▸ Input material
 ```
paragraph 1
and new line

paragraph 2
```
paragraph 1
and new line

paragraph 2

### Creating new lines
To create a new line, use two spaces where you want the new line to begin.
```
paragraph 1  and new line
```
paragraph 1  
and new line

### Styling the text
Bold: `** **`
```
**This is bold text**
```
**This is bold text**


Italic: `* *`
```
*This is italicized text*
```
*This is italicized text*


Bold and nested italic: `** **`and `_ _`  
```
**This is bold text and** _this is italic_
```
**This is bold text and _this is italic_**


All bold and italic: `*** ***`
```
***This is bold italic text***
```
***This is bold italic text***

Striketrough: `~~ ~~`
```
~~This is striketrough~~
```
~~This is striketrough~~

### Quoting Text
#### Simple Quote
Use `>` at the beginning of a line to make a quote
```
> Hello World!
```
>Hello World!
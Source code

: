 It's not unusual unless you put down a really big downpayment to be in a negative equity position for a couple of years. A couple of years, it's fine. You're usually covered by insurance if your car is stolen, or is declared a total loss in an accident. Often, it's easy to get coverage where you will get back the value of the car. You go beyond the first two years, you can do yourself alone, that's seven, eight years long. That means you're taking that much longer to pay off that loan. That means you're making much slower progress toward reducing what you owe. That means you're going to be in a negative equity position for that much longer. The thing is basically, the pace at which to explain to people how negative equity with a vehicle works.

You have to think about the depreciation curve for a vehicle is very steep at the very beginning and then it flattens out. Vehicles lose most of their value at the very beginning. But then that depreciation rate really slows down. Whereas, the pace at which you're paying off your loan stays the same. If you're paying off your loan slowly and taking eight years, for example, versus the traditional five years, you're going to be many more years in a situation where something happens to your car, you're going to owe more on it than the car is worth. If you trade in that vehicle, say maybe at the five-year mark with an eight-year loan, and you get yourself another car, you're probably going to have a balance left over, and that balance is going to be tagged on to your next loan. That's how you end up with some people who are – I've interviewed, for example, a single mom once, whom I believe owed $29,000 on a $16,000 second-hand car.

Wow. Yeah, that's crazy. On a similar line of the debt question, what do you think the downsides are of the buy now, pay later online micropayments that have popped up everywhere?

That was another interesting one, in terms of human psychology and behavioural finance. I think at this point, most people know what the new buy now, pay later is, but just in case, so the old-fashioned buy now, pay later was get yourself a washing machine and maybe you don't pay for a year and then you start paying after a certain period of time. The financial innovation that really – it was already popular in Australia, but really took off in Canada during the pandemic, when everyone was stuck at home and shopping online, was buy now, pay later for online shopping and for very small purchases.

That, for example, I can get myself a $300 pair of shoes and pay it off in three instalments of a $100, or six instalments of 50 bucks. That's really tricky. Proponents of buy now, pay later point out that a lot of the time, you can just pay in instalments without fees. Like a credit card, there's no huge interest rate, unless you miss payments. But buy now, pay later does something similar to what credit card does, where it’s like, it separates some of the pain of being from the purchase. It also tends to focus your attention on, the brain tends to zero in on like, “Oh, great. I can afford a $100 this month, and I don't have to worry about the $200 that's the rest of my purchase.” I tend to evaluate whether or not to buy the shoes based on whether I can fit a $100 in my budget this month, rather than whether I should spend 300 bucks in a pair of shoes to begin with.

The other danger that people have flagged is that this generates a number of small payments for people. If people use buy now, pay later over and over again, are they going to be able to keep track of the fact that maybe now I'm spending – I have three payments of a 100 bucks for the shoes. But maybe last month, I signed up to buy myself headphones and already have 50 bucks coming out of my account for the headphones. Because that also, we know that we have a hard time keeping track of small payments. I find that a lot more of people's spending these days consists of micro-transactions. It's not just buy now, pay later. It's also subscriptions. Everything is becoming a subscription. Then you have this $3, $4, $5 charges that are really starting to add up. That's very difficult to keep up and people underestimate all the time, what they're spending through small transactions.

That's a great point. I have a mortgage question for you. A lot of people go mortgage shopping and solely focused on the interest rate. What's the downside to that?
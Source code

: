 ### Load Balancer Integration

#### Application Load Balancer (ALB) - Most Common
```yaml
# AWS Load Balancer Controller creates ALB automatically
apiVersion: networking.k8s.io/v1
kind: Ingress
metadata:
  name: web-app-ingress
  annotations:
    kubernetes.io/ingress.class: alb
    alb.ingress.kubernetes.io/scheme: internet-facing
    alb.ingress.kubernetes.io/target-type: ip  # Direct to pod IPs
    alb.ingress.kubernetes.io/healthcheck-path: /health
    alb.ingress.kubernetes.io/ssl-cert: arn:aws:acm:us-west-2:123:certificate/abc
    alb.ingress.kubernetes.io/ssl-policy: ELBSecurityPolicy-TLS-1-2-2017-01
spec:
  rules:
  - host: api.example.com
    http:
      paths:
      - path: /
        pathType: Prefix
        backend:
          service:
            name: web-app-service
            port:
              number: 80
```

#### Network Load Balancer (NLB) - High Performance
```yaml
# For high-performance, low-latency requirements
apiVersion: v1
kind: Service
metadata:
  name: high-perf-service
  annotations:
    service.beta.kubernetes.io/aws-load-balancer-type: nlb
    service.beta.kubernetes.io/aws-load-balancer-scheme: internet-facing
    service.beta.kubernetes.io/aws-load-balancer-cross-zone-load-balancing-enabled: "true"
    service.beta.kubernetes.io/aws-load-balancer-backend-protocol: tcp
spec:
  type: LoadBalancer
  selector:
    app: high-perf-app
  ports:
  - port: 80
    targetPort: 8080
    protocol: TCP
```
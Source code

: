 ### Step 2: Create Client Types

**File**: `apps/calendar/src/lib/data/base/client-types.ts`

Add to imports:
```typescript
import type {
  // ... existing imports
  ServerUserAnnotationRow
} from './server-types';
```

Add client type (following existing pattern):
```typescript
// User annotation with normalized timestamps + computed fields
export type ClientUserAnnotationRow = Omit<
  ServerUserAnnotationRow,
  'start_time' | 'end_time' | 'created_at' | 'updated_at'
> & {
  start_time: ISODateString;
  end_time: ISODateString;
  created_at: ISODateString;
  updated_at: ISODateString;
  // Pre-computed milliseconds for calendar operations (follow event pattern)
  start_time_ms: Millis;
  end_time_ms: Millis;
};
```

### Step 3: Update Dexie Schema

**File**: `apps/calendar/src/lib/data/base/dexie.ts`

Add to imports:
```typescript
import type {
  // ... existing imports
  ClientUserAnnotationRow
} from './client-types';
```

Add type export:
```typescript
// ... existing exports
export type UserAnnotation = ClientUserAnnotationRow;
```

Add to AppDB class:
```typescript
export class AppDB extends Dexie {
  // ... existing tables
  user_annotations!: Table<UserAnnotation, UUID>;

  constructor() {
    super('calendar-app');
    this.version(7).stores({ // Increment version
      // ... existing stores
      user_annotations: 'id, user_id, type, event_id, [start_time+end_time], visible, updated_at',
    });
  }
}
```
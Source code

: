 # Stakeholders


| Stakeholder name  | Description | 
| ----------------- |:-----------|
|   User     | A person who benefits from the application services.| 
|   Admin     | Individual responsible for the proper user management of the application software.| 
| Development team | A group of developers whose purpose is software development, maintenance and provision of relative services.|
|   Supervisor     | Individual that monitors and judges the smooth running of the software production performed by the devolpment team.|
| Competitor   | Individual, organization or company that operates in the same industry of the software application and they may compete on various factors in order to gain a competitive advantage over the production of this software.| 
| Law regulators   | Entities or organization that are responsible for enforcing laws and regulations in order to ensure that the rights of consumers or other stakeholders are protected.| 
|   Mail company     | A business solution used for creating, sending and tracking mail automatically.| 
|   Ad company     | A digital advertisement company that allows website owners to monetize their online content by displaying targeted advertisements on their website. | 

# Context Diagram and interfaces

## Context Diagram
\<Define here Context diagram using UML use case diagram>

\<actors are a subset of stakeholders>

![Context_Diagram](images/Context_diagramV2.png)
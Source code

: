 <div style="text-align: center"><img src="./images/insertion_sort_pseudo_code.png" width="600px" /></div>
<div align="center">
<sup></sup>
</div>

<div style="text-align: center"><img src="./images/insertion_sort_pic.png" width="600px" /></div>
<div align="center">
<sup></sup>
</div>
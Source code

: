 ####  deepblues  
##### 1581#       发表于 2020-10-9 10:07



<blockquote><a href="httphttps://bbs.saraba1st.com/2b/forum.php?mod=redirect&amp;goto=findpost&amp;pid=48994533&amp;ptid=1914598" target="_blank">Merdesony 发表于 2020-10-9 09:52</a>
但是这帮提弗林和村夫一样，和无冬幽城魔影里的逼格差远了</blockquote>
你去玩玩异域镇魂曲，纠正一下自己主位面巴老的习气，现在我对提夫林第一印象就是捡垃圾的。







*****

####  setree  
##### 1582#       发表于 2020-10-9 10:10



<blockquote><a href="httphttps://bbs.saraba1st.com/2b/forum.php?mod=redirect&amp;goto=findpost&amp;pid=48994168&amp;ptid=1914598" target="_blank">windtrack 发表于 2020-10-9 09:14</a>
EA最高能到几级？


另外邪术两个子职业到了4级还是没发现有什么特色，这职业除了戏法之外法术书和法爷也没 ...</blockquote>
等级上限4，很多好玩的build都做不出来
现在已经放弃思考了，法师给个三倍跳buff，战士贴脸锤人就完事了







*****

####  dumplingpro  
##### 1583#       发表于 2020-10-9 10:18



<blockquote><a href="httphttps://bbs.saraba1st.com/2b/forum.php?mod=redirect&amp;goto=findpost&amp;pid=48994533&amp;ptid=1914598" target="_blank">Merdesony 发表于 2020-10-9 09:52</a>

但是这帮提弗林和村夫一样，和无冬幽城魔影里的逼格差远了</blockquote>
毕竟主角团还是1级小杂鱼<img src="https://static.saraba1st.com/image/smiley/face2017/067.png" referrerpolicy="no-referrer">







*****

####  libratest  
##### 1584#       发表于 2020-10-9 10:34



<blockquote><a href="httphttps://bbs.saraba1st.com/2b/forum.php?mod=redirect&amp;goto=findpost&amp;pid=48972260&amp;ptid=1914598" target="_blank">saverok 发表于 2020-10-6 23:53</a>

▸ Instructions to follow
In your answer, include only the lines above starting at the line that holds "### Styling the text" and ending at the line that holds "a vehicle works.", copied exactly.

▸ Problem solution
### Styling the text
Bold: `** **`
```
**This is bold text**
```
**This is bold text**


Italic: `* *`
```
*This is italicized text*
```
*This is italicized text*


Bold and nested italic: `** **`and `_ _`  
```
**This is bold text and** _this is italic_
```
**This is bold text and _this is italic_**


All bold and italic: `*** ***`
```
***This is bold italic text***
```
***This is bold italic text***

Striketrough: `~~ ~~`
```
~~This is striketrough~~
```
~~This is striketrough~~

### Quoting Text
#### Simple Quote
Use `>` at the beginning of a line to make a quote
```
> Hello World!
```
>Hello World!
Source code

: It's not unusual unless you put down a really big downpayment to be in a negative equity position for a couple of years. A couple of years, it's fine. You're usually covered by insurance if your car is stolen, or is declared a total loss in an accident. Often, it's easy to get coverage where you will get back the value of the car. You go beyond the first two years, you can do yourself alone, that's seven, eight years long. That means you're taking that much longer to pay off that loan. That means you're making much slower progress toward reducing what you owe. That means you're going to be in a negative equity position for that much longer. The thing is basically, the pace at which to explain to people how negative equity with a vehicle works.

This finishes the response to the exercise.